For low-altitude, slow-speed missions over high-threat environments, the armor and structural strength of the A-10 make it uniquely resilient against ground-based threats. The A-10 cockpit is enclosed in a 1,200-pound titanium armor bathtub. It is between 0.5 and 1.5 inches in thickness and is designed to take direct hits from 23mm anti-aircraft explosive shells, and small-arms fire up to .50 caliber, without injuring the pilot.

The Warthog was engineered to survive substantial structural loss. It features large, redundant straight wings, dual vertical stabilizers, and fuel tanks lined with self-sealing reticulated foam. The A-10’s twin TF34 engines are mounted externally, high on the rear fuselage. This placement isolates them from the main fuselage, ensuring that an engine explosion or fire is unlikely to compromise the rest of the airframe. It can lose half of a wing, one entire tail fin, and one engine, yet keep on flying.

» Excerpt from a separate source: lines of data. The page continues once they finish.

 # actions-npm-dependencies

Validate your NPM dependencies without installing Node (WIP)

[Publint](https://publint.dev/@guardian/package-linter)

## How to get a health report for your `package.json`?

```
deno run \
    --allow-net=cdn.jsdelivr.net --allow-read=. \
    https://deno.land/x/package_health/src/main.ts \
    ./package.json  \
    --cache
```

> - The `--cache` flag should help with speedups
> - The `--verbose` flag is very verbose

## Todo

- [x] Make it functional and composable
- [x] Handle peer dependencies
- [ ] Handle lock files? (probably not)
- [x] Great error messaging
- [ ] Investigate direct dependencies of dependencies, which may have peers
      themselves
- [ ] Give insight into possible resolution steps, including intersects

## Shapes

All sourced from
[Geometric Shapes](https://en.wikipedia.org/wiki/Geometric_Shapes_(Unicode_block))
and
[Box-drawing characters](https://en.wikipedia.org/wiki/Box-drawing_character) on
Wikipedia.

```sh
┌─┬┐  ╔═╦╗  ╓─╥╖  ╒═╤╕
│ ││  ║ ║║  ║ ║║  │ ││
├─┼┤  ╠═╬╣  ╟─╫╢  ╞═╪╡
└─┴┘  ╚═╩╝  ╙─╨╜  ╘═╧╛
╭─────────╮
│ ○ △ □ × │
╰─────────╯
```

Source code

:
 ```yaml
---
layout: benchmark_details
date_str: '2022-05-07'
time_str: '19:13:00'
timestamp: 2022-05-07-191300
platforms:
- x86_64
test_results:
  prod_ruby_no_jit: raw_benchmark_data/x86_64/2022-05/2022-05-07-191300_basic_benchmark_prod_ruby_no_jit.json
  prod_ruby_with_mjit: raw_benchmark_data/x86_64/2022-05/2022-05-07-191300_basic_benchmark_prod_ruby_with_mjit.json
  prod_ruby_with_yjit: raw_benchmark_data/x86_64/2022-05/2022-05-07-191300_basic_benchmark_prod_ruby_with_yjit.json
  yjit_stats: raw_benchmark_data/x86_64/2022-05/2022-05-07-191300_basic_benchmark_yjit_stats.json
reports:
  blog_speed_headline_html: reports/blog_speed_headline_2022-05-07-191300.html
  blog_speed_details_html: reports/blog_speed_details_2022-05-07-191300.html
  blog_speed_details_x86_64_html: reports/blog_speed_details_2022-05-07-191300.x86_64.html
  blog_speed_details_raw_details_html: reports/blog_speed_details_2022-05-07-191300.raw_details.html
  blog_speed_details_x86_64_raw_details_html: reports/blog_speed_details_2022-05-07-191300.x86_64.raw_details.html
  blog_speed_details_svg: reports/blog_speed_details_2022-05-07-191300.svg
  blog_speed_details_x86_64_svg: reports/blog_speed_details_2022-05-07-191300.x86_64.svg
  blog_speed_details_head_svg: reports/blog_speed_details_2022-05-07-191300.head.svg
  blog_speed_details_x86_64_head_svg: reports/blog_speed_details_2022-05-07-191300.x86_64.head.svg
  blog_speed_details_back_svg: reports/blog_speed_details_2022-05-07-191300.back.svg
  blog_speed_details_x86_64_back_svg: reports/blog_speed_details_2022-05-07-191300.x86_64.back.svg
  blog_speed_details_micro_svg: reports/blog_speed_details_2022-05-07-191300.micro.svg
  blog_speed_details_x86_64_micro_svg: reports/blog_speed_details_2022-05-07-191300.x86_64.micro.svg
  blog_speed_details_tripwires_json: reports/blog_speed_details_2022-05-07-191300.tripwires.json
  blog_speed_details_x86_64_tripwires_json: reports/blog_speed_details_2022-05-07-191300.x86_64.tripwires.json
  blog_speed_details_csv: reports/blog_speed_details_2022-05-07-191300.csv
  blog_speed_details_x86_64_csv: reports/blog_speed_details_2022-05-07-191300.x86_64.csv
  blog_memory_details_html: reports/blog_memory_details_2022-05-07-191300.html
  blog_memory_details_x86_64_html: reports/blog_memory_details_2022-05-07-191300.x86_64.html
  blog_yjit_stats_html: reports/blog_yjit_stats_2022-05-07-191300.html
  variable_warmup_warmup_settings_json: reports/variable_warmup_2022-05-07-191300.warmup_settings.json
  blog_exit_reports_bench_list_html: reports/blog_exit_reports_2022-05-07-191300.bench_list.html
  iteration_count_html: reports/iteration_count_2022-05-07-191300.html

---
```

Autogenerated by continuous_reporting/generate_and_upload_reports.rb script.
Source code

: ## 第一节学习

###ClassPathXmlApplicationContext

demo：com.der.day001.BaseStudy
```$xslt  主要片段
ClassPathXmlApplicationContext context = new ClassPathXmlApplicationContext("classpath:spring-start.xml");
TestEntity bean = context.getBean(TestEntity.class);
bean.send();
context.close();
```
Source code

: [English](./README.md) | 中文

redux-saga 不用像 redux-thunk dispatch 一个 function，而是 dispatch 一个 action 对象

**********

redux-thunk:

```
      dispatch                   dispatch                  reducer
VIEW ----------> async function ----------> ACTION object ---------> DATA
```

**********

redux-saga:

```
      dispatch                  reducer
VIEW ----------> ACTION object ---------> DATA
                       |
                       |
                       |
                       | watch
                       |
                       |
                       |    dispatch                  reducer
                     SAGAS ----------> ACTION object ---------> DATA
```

The F-35 is a tightly packed, highly integrated electronic system. If its delicate, radar-absorbent stealth skin is scraped or damaged by low-altitude debris, it faces hours of specialized chemical curing before it can fly again. A single shrapnel strike can cause a catastrophic failure. Small-arms fire penetrating its composite skin can rupture internal fuel lines, short-circuit the single engine, or compromise its electronic systems, forcing an immediate pilot ejection.